(Addis Abeba) Le chef d’état-major de l’armée éthiopienne et un dirigeant régional ont été tués lors d’une « tentative de coup d’État » contre le gouvernement d’un grand État du nord-ouest, des violences qui illustrent l’instabilité de ce pays que le premier ministre tente de réformer.

En uniforme militaire, le chef du gouvernement de ce pays clé de la Corne de l’Afrique, Abiy Ahmed, est apparu à la télévision dans la nuit de samedi à dimanche pour dénoncer les troubles. Face à ceux qui « font taire, tuent et revendiquent le pouvoir en faisant couler le sang », il a prévenu que les Ethiopiens « n’acceptent pas les régimes totalitaires ».

Samedi après-midi, « une tentative orchestrée de coup d’État s’est produite contre l’exécutif du gouvernement régional de l’Amhara », une des neuf régions autonomes d’Ethiopie, a déclaré dans un communiqué le bureau du premier ministre.

Le président de la région, Ambachew Mekonnen, et un de ses conseillers « ont succombé aux blessures » infligées lors de l’attaque, selon la même source. Un autre haut responsable régional a été grièvement blessé.

D’après un journaliste présent à Bahir Dar, la capitale régionale de l’Amhara, deuxième région la plus peuplée du pays, des coups de feu y ont été entendus plusieurs heures durant.

Les autorités ont accusé le chef de la sécurité de l’Amhara, le général Asaminew Tsige, d’être derrière l’attaque. Arrêté pour un présumé complot remontant à 2009,  amnistié et libéré en 2018, il est toujours en fuite, selon plusieurs sources.

« Anarchie »

Les troubles ont aussi frappé Addis Abeba, la capitale fédérale.

« Plusieurs heures après, dans ce qui semble une attaque coordonnée », le chef d’état-major des forces armées éthiopiennes, le général Seare Mekonnen, a été tué par son garde du corps à son domicile d’Addis Abeba, ont ajouté les services du premier ministre. Un général à la retraite qui lui rendait visite a également été abattu.

Le garde du corps a été arrêté, de même que de nombreux participants à l’attaque contre le gouvernement de l’Amhara, selon les autorités.  

A Addis Abeba, une forte présence policière était visible dimanche aux abords du domicile du général Seare. Des habitants, certains vêtus de noir, allaient et venaient sur la route menant à sa maison pour lui rendre hommage.

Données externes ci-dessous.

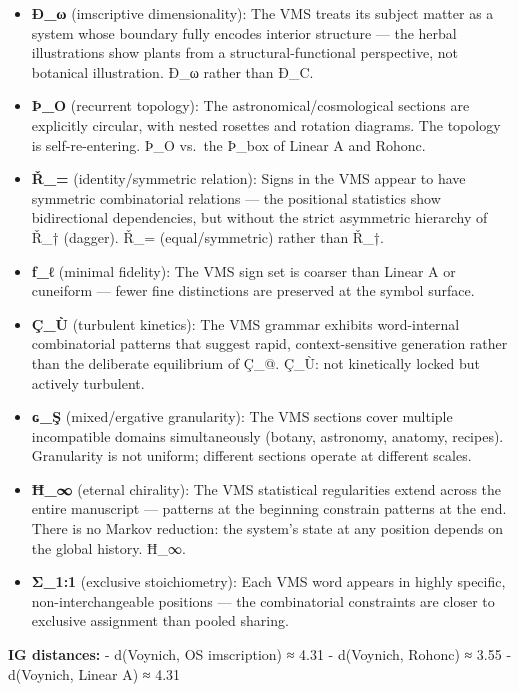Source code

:\documentclass[
  11pt,
  a4paper,
]{article}
\providecommand{\tightlist}{%
  \setlength{\itemsep}{0pt}\setlength{\parskip}{0pt}}
\begin{document}
\begin{itemize}
\tightlist
\item
  \textbf{Ð\_ω} (imscriptive dimensionality): The VMS treats its subject
  matter as a system whose boundary fully encodes interior structure ---
  the herbal illustrations show plants from a structural-functional
  perspective, not botanical illustration. Ð\_ω rather than Ð\_C.
\item
  \textbf{Þ\_O} (recurrent topology): The astronomical/cosmological
  sections are explicitly circular, with nested rosettes and rotation
  diagrams. The topology is self-re-entering. Þ\_O vs.~the Þ\_box of
  Linear A and Rohonc.
\item
  \textbf{Ř\_=} (identity/symmetric relation): Signs in the VMS appear
  to have symmetric combinatorial relations --- the positional
  statistics show bidirectional dependencies, but without the strict
  asymmetric hierarchy of Ř\_† (dagger). Ř\_= (equal/symmetric) rather
  than Ř\_†.
\item
  \textbf{ƒ\_ℓ} (minimal fidelity): The VMS sign set is coarser than
  Linear A or cuneiform --- fewer fine distinctions are preserved at the
  symbol surface.
\item
  \textbf{Ç\_Ù} (turbulent kinetics): The VMS grammar exhibits
  word-internal combinatorial patterns that suggest rapid,
  context-sensitive generation rather than the deliberate equilibrium of
  Ç\_@. Ç\_Ù: not kinetically locked but actively turbulent.
\item
  \textbf{ɢ\_Ş} (mixed/ergative granularity): The VMS sections cover
  multiple incompatible domains simultaneously (botany, astronomy,
  anatomy, recipes). Granularity is not uniform; different sections
  operate at different scales.
\item
  \textbf{Ħ\_∞} (eternal chirality): The VMS statistical regularities
  extend across the entire manuscript --- patterns at the beginning
  constrain patterns at the end. There is no Markov reduction: the
  system's state at any position depends on the global history. Ħ\_∞.
\item
  \textbf{Σ\_1:1} (exclusive stoichiometry): Each VMS word appears in
  highly specific, non-interchangeable positions --- the combinatorial
  constraints are closer to exclusive assignment than pooled sharing.
\end{itemize}

\textbf{IG distances:} - d(Voynich, OS imscription) ≈ 4.31 - d(Voynich,
Rohonc) ≈ 3.55 - d(Voynich, Linear A) ≈ 4.31
\end{document}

Un gardien de parking a indiqué avoir entendu des coups de feu dans la résidence pendant dix minutes à 21 h locales samedi, avant l’arrivée des forces de sécurité.

« J’ai demandé à l’un des officiers ce qui s’était passé et il m’a dit que le général avait été tué, puis tout le monde a commencé à crier », a-t-il raconté à l’AFP.

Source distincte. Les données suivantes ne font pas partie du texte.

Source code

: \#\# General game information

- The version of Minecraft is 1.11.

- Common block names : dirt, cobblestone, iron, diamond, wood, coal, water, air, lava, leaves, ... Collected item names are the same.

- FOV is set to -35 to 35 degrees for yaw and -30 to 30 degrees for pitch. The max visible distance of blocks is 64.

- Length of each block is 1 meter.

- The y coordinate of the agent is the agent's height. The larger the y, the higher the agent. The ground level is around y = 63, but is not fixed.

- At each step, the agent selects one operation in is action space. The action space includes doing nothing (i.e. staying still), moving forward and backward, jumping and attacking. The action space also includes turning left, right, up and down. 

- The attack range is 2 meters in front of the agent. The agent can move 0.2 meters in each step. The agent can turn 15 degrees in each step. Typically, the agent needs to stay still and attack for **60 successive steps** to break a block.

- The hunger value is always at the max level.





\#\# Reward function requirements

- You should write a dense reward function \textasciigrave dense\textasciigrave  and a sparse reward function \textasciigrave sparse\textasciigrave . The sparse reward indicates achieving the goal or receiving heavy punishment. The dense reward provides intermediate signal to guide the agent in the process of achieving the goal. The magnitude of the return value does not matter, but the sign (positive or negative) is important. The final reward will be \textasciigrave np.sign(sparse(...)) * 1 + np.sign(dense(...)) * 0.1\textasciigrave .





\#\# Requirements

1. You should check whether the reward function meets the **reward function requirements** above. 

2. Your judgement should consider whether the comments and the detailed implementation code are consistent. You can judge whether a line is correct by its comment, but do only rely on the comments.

Gedrekiristos Tessaye, 30 ans, est venu rendre hommage au général Seare. « Je suis tellement préoccupé, je veux que l’Ethiopie soit un ambassadeur de la paix et de la démocratie mais ce genre d’événement montre que nous allons vers l’anarchie ».

Ailleurs dans la capitale, ce dimanche a semblé normal, avec magasins et restaurants ouverts. Un important dispositif de sécurité entourait cependant les bureaux de M. Abiy.

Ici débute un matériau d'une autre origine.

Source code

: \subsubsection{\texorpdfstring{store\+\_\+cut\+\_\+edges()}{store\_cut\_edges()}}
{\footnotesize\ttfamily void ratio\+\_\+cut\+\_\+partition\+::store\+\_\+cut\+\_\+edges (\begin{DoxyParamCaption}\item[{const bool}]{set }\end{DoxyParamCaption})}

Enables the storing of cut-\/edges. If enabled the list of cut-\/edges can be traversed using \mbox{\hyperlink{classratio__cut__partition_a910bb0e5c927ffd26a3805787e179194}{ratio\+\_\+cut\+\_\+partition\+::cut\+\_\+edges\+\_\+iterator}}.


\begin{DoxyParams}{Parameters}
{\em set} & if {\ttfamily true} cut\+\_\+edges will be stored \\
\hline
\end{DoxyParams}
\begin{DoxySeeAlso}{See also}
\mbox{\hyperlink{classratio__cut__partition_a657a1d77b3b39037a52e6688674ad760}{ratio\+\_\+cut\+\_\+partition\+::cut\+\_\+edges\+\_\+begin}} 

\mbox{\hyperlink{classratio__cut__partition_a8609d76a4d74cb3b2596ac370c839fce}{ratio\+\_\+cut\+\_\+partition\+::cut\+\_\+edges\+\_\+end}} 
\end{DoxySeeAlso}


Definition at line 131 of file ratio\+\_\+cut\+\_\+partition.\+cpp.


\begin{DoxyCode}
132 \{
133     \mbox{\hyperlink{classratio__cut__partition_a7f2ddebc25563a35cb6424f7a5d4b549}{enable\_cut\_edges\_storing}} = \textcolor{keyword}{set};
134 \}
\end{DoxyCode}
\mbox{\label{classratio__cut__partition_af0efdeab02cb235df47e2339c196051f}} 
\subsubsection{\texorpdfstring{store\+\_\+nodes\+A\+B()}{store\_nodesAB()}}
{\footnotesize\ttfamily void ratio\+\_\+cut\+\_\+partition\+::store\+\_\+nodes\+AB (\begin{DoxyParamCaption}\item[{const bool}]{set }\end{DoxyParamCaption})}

Selon le bureau du premier ministre, la situation dans la région d’Amhara est redevenue « totalement sous contrôle ».     

Volonté de réformes

L’ambassade des États-Unis à Addis Abeba a recommandé à son personnel de se mettre à l’abri. Internet est coupé depuis samedi soir.

« Profondément préoccupé », le secrétaire général de l’ONU Antonio Guterres a appelé à la « retenue » et à « éviter toute action qui pourrait saper la paix et la stabilité de l’Ethiopie », selon son porte-parole.

L’éventuel lien entre les deux attaques ainsi que leurs motifs restent à éclaircir.

Ces événements illustrent en tout cas la crise qui secoue le pays longtemps gouverné par un régime autoritaire, où le premier ministre Abiy, au pouvoir depuis avril 2018, a entrepris des réformes.

« Il ne semble pas qu’il y ait un projet organisé pour renverser le gouvernement régional, mais c’est possible », a déclaré un expert du centre International Crisis Group, William Davison. « Il n’existe pas de signes clairs d’une tentative de coup d’État plus large à Addis », a-t-il affirmé à l’AFP.

Tensions interethniques

Deuxième pays le plus peuplé du continent avec une centaine de millions d’habitants, l’Ethiopie possède l’économie la plus dynamique d’Afrique de l’Est tout en restant l’un des pays les plus pauvres au monde.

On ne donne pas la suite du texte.